### Dataset entries

────────────────────────────────────────

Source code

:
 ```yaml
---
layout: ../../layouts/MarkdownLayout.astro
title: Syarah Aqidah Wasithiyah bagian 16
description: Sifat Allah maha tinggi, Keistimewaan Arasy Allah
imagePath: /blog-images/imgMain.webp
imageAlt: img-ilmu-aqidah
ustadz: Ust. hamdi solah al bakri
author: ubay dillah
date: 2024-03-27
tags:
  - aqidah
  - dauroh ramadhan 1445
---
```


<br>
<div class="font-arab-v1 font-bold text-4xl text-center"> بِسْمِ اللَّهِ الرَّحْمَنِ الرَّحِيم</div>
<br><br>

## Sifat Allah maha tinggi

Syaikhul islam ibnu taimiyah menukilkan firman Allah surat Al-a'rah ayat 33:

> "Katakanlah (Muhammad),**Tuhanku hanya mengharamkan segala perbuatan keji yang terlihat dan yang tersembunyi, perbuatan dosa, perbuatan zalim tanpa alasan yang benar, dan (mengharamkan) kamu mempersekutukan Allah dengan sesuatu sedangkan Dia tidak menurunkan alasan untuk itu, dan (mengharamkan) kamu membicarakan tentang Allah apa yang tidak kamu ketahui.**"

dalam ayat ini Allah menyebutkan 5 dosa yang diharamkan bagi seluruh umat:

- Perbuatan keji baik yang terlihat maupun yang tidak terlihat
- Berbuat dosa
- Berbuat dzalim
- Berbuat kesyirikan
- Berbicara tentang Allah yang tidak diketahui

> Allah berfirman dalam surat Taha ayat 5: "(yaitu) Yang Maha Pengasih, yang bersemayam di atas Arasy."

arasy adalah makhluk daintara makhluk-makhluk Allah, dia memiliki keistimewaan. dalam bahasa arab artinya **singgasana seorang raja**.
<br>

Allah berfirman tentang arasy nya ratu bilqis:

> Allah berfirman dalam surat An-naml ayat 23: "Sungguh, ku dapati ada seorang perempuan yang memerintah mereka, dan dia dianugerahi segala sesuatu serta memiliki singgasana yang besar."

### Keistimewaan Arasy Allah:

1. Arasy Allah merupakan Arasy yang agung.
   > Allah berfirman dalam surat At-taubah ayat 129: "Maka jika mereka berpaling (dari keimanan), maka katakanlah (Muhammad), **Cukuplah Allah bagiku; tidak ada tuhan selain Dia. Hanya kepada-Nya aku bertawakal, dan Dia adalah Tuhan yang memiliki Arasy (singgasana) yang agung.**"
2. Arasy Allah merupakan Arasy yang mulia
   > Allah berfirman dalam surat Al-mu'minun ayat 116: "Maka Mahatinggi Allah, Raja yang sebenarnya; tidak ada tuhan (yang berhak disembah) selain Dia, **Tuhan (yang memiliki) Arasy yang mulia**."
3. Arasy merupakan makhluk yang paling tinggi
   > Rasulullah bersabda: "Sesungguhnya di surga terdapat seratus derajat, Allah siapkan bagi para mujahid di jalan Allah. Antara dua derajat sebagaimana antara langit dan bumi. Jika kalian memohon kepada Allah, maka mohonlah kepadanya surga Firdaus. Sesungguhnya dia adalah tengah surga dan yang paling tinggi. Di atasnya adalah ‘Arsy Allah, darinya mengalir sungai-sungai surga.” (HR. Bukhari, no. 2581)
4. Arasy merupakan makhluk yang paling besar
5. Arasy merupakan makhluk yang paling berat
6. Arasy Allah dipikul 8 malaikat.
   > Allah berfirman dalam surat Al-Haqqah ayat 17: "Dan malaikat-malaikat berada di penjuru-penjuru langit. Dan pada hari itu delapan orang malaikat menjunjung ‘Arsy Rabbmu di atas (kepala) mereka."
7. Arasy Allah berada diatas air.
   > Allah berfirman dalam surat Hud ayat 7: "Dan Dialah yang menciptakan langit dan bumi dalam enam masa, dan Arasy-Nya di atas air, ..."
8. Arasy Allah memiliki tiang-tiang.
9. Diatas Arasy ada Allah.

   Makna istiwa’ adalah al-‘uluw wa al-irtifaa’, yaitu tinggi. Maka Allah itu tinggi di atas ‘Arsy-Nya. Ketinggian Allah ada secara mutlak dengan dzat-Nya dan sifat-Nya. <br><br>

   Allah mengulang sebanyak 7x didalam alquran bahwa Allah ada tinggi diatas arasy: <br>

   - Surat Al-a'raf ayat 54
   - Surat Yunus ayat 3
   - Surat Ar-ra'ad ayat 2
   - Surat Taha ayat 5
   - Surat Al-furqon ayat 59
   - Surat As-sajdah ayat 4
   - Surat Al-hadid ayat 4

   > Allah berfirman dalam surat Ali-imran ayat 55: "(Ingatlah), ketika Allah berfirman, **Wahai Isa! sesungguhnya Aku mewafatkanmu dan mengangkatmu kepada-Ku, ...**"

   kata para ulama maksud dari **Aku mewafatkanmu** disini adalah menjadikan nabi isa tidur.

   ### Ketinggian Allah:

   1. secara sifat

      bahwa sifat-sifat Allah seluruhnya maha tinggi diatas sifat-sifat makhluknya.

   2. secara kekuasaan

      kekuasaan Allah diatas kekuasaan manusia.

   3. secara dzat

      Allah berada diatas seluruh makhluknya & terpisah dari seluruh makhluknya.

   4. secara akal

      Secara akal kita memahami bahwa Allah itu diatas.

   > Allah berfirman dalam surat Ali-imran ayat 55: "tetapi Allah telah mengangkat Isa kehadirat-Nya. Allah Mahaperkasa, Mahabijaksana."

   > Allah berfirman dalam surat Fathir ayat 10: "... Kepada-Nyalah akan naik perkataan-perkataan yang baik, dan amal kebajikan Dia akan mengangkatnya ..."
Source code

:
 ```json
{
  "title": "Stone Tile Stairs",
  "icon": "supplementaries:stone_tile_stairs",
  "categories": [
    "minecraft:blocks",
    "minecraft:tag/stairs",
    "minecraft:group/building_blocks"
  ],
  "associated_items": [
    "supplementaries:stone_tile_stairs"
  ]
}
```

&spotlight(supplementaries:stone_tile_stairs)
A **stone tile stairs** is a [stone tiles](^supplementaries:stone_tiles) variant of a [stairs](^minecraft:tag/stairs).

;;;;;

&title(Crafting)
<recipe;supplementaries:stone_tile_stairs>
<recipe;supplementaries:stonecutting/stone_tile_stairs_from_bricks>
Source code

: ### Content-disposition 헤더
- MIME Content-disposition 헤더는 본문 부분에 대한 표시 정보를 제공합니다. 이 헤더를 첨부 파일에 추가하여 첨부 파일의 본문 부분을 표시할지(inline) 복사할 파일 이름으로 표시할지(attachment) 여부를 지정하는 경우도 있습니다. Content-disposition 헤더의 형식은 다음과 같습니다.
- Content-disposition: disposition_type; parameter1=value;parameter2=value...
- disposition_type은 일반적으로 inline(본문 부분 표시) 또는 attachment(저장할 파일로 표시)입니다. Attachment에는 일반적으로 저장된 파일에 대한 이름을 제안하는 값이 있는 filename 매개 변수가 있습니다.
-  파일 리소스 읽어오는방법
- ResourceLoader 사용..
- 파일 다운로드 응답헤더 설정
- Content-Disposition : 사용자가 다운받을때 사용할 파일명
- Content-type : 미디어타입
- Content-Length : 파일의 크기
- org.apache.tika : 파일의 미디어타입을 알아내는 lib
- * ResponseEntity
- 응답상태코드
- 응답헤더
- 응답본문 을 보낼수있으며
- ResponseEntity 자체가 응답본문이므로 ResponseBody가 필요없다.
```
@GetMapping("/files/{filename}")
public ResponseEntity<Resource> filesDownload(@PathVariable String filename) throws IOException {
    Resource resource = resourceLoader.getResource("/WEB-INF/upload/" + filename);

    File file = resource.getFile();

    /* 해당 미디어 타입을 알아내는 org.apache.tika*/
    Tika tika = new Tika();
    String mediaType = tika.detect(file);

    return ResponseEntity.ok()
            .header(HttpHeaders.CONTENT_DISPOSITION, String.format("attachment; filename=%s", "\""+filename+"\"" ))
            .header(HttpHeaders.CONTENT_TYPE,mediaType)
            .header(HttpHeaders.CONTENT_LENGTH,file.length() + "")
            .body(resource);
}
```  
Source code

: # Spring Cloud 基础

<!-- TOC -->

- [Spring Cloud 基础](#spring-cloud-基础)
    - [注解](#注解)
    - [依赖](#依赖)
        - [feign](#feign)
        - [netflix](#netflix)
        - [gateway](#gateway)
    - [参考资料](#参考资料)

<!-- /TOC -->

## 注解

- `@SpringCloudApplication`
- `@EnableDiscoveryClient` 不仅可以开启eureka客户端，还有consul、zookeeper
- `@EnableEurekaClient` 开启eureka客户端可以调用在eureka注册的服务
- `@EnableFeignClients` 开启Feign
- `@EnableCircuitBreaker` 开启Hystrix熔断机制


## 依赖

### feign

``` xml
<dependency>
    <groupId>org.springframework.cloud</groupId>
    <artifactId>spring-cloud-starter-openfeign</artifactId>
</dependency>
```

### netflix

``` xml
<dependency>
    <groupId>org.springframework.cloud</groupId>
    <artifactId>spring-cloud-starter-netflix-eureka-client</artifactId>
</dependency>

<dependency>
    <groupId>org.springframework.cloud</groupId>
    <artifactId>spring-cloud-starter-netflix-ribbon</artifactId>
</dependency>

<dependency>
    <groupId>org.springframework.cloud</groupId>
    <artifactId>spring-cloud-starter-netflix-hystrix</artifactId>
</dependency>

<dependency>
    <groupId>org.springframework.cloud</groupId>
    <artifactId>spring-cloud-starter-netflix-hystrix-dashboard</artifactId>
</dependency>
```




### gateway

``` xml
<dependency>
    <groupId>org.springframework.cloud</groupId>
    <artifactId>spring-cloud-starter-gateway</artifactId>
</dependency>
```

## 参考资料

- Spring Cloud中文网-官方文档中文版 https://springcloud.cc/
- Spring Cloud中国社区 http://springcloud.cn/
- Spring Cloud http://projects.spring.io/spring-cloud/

────────────────────────────────────────

### Exercise goal
If a line falls between the first line of the data above and the line holding "- Berbuat kesyirikan", inclusive, retype it exactly; retype no other line.

### Output for this task
Source code

:
 ```yaml
---
layout: ../../layouts/MarkdownLayout.astro
title: Syarah Aqidah Wasithiyah bagian 16
description: Sifat Allah maha tinggi, Keistimewaan Arasy Allah
imagePath: /blog-images/imgMain.webp
imageAlt: img-ilmu-aqidah
ustadz: Ust. hamdi solah al bakri
author: ubay dillah
date: 2024-03-27
tags:
  - aqidah
  - dauroh ramadhan 1445
---
```


<br>
<div class="font-arab-v1 font-bold text-4xl text-center"> بِسْمِ اللَّهِ الرَّحْمَنِ الرَّحِيم</div>
<br><br>

## Sifat Allah maha tinggi

Syaikhul islam ibnu taimiyah menukilkan firman Allah surat Al-a'rah ayat 33:

> "Katakanlah (Muhammad),**Tuhanku hanya mengharamkan segala perbuatan keji yang terlihat dan yang tersembunyi, perbuatan dosa, perbuatan zalim tanpa alasan yang benar, dan (mengharamkan) kamu mempersekutukan Allah dengan sesuatu sedangkan Dia tidak menurunkan alasan untuk itu, dan (mengharamkan) kamu membicarakan tentang Allah apa yang tidak kamu ketahui.**"

dalam ayat ini Allah menyebutkan 5 dosa yang diharamkan bagi seluruh umat:

- Perbuatan keji baik yang terlihat maupun yang tidak terlihat
- Berbuat dosa
- Berbuat dzalim
- Berbuat kesyirikan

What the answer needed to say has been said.